**Task data**

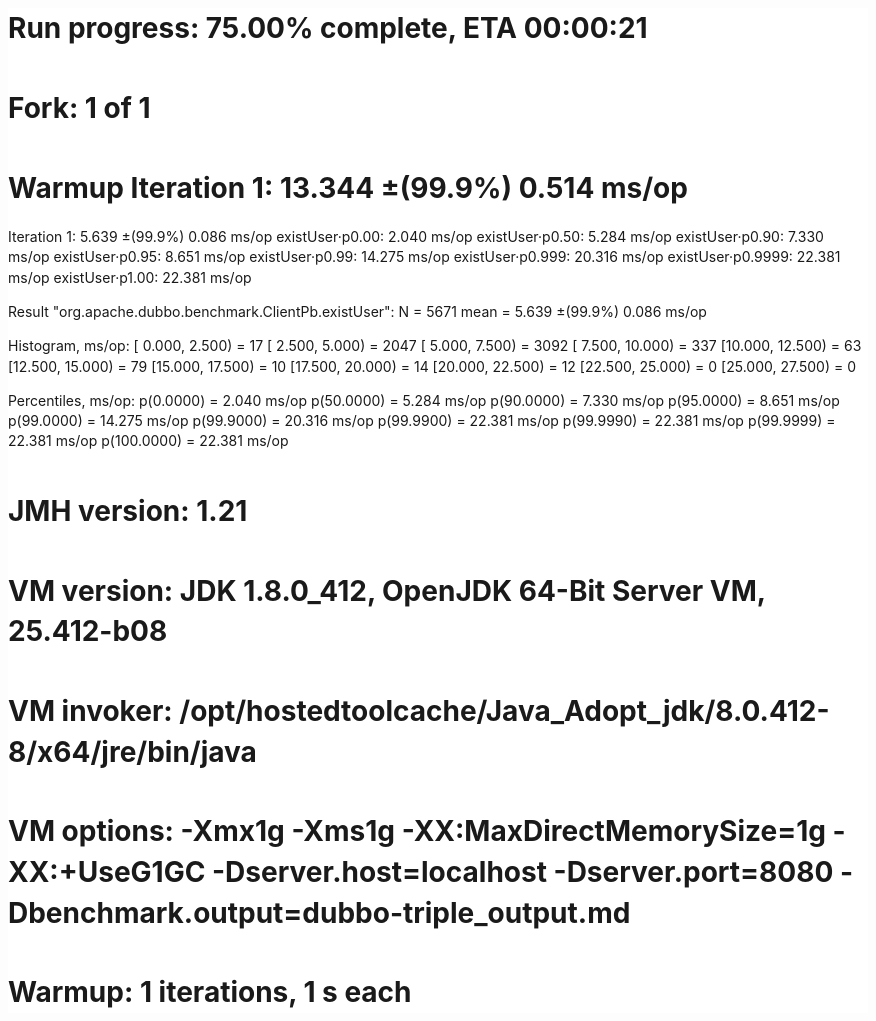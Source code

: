 # Run progress: 75.00% complete, ETA 00:00:21
# Fork: 1 of 1
# Warmup Iteration   1: 13.344 ±(99.9%) 0.514 ms/op
Iteration   1: 5.639 ±(99.9%) 0.086 ms/op
                 existUser·p0.00:   2.040 ms/op
                 existUser·p0.50:   5.284 ms/op
                 existUser·p0.90:   7.330 ms/op
                 existUser·p0.95:   8.651 ms/op
                 existUser·p0.99:   14.275 ms/op
                 existUser·p0.999:  20.316 ms/op
                 existUser·p0.9999: 22.381 ms/op
                 existUser·p1.00:   22.381 ms/op



Result "org.apache.dubbo.benchmark.ClientPb.existUser":
  N = 5671
  mean =      5.639 ±(99.9%) 0.086 ms/op

  Histogram, ms/op:
    [ 0.000,  2.500) = 17 
    [ 2.500,  5.000) = 2047 
    [ 5.000,  7.500) = 3092 
    [ 7.500, 10.000) = 337 
    [10.000, 12.500) = 63 
    [12.500, 15.000) = 79 
    [15.000, 17.500) = 10 
    [17.500, 20.000) = 14 
    [20.000, 22.500) = 12 
    [22.500, 25.000) = 0 
    [25.000, 27.500) = 0 

  Percentiles, ms/op:
      p(0.0000) =      2.040 ms/op
     p(50.0000) =      5.284 ms/op
     p(90.0000) =      7.330 ms/op
     p(95.0000) =      8.651 ms/op
     p(99.0000) =     14.275 ms/op
     p(99.9000) =     20.316 ms/op
     p(99.9900) =     22.381 ms/op
     p(99.9990) =     22.381 ms/op
     p(99.9999) =     22.381 ms/op
    p(100.0000) =     22.381 ms/op


# JMH version: 1.21
# VM version: JDK 1.8.0_412, OpenJDK 64-Bit Server VM, 25.412-b08
# VM invoker: /opt/hostedtoolcache/Java_Adopt_jdk/8.0.412-8/x64/jre/bin/java
# VM options: -Xmx1g -Xms1g -XX:MaxDirectMemorySize=1g -XX:+UseG1GC -Dserver.host=localhost -Dserver.port=8080 -Dbenchmark.output=dubbo-triple_output.md
# Warmup: 1 iterations, 1 s each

**Your goal**
When a line in the records above contains the word "Warmup", copy it.

**Output**
# Warmup Iteration   1: 13.344 ±(99.9%) 0.514 ms/op
# Warmup: 1 iterations, 1 s each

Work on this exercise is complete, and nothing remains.